(Stored dataset items)

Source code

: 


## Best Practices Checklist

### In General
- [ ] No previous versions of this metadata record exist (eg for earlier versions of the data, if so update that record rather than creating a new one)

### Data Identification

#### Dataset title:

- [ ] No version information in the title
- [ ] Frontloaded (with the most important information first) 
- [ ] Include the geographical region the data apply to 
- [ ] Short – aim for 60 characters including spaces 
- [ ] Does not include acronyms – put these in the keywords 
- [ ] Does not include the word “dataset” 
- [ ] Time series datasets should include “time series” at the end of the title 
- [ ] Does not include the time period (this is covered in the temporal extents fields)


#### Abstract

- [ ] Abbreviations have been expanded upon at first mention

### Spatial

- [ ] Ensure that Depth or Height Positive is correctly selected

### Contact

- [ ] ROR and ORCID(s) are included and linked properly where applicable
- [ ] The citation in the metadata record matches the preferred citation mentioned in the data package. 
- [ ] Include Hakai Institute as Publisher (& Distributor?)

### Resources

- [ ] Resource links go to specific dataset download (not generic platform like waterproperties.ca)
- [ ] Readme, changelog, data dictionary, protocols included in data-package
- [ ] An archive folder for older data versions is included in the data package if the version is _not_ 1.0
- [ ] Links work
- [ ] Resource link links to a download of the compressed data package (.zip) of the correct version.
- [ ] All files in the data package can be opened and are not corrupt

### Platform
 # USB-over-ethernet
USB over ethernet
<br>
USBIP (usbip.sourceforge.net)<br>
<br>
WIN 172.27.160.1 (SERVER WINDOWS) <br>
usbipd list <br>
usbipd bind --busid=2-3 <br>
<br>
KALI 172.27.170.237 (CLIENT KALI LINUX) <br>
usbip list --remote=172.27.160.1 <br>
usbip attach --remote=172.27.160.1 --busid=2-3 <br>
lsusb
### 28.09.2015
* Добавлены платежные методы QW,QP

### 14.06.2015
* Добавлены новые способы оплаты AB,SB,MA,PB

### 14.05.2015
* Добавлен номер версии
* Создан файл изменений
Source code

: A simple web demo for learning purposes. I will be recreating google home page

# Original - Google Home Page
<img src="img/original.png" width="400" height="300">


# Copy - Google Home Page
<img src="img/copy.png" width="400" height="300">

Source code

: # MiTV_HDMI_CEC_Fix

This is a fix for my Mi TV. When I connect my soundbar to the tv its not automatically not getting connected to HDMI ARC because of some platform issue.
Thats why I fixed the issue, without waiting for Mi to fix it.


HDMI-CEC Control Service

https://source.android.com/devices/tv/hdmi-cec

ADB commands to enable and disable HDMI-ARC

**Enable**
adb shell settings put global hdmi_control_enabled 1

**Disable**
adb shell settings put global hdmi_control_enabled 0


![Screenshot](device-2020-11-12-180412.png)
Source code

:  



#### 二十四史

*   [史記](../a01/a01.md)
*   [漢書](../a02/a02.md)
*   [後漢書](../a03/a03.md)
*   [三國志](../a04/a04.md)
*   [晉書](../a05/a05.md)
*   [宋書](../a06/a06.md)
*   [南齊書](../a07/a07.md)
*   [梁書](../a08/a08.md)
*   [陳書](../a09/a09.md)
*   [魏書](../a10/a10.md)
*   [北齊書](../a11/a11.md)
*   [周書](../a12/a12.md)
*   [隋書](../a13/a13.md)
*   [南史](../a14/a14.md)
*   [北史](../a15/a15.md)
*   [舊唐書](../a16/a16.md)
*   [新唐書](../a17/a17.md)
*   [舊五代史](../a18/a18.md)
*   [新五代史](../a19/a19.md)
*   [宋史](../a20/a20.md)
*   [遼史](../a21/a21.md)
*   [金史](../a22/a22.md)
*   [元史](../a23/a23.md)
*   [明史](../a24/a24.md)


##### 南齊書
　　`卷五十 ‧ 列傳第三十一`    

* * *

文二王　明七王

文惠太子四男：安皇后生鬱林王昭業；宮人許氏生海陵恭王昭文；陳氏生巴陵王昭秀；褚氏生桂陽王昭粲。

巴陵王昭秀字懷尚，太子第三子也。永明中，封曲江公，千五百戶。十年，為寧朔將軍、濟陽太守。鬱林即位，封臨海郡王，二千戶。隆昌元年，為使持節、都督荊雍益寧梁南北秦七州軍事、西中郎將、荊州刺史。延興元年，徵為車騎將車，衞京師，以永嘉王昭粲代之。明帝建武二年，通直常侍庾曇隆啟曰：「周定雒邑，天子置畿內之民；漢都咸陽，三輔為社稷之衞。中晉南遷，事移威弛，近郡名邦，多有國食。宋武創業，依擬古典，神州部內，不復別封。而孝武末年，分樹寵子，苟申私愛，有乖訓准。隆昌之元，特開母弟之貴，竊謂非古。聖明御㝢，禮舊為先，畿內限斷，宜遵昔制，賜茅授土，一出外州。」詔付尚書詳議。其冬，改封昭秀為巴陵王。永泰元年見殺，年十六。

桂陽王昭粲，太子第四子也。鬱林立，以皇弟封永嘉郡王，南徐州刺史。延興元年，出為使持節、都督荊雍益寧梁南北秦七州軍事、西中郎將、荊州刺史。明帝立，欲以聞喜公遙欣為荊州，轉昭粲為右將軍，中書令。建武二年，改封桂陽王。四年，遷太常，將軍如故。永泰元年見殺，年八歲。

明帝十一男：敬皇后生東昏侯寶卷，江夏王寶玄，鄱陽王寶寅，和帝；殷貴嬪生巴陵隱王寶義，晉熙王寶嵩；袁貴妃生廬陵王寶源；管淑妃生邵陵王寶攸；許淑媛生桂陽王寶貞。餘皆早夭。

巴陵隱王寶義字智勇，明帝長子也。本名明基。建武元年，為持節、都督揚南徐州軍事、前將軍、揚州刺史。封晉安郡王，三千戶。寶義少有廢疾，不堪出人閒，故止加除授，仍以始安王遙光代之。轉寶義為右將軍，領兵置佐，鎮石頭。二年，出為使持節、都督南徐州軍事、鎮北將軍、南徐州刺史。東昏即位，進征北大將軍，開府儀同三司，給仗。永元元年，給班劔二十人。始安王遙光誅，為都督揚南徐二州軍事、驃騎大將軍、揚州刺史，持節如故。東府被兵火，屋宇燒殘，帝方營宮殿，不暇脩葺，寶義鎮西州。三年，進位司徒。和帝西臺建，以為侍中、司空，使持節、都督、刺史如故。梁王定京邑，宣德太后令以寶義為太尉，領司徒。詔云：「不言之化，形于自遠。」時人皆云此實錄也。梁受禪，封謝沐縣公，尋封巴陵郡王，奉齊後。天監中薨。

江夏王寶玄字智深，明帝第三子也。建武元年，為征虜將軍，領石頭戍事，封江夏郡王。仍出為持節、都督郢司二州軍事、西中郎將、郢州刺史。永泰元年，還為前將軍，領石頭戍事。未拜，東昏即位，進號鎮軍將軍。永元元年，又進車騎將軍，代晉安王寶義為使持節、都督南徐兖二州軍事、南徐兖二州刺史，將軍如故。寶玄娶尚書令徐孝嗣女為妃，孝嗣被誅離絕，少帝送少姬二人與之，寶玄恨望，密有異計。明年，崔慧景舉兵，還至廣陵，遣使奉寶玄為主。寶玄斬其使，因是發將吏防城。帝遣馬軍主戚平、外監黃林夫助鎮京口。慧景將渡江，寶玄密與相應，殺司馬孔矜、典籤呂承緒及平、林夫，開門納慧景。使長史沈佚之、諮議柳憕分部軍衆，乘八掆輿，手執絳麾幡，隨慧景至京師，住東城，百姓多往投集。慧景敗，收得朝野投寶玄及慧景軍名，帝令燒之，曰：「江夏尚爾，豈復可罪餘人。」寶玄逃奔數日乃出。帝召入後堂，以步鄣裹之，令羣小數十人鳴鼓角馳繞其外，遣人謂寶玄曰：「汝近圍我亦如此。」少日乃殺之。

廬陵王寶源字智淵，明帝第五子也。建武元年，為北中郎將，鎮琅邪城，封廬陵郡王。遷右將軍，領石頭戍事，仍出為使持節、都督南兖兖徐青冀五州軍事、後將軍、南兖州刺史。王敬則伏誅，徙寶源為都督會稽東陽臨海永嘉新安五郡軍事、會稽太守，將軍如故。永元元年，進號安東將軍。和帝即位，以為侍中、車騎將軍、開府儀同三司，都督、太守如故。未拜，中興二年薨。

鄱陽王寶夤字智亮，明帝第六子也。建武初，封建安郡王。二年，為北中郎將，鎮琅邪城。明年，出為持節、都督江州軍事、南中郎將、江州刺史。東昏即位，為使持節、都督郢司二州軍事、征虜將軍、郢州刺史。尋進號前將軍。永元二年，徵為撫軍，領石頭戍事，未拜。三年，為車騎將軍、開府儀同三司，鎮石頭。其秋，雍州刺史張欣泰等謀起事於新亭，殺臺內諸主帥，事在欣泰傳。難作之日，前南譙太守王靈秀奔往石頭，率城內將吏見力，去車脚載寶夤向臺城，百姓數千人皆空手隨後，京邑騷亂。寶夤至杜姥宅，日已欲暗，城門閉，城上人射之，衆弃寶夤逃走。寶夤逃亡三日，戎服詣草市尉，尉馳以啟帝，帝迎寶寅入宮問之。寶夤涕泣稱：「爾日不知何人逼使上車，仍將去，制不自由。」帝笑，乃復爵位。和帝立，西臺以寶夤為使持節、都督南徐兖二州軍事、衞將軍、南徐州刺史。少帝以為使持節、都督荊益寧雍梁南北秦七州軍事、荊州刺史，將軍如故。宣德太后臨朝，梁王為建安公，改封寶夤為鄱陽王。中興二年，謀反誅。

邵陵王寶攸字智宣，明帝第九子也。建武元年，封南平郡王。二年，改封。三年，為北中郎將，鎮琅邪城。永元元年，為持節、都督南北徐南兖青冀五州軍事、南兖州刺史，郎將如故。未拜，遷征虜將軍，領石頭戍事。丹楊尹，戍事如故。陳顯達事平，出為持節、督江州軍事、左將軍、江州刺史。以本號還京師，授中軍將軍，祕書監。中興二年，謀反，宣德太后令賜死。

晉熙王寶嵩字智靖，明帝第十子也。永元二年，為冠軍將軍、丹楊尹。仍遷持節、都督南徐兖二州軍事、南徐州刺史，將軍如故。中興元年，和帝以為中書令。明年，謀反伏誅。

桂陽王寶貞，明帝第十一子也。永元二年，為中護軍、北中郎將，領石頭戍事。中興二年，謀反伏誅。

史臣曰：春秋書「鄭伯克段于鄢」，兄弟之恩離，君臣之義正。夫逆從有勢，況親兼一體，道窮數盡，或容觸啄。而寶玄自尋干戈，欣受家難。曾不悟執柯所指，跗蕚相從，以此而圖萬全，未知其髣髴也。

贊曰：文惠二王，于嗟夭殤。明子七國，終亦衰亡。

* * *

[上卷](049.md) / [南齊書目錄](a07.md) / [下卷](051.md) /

◆ WHAT THIS TASK INVOLVES
Output, exactly and in full, the lines from the start of the entries above through the line that contains "- [ ] Frontloaded".

◆ FINISHED TASK
Source code

: 


## Best Practices Checklist

### In General
- [ ] No previous versions of this metadata record exist (eg for earlier versions of the data, if so update that record rather than creating a new one)

### Data Identification

#### Dataset title:

- [ ] No version information in the title
- [ ] Frontloaded (with the most important information first) 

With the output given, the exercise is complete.